→ What you will do: Reproduce all of the data word for word.

→ Data listing:
-- Opening Marker --

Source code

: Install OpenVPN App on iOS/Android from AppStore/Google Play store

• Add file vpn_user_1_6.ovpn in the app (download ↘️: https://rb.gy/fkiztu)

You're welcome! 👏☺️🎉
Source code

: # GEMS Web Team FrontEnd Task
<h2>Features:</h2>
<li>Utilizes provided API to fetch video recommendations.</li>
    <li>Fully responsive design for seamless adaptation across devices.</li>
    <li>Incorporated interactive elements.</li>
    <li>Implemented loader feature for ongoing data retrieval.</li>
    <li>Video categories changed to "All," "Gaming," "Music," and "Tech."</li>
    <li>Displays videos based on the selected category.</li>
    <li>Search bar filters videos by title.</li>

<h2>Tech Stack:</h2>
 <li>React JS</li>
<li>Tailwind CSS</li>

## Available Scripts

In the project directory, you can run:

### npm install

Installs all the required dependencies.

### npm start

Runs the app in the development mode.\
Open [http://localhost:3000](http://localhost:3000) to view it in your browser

-- Closing Marker --

→ Response for this exercise:
Source code

: Install OpenVPN App on iOS/Android from AppStore/Google Play store

• Add file vpn_user_1_6.ovpn in the app (download ↘️: https://rb.gy/fkiztu)

You're welcome! 👏☺️🎉
Source code

: # GEMS Web Team FrontEnd Task
<h2>Features:</h2>
<li>Utilizes provided API to fetch video recommendations.</li>
    <li>Fully responsive design for seamless adaptation across devices.</li>
    <li>Incorporated interactive elements.</li>
    <li>Implemented loader feature for ongoing data retrieval.</li>
    <li>Video categories changed to "All," "Gaming," "Music," and "Tech."</li>
    <li>Displays videos based on the selected category.</li>
    <li>Search bar filters videos by title.</li>

<h2>Tech Stack:</h2>
 <li>React JS</li>
<li>Tailwind CSS</li>

## Available Scripts

In the project directory, you can run:

### npm install

Installs all the required dependencies.

### npm start

Runs the app in the development mode.\
Open [http://localhost:3000](http://localhost:3000) to view it in your browser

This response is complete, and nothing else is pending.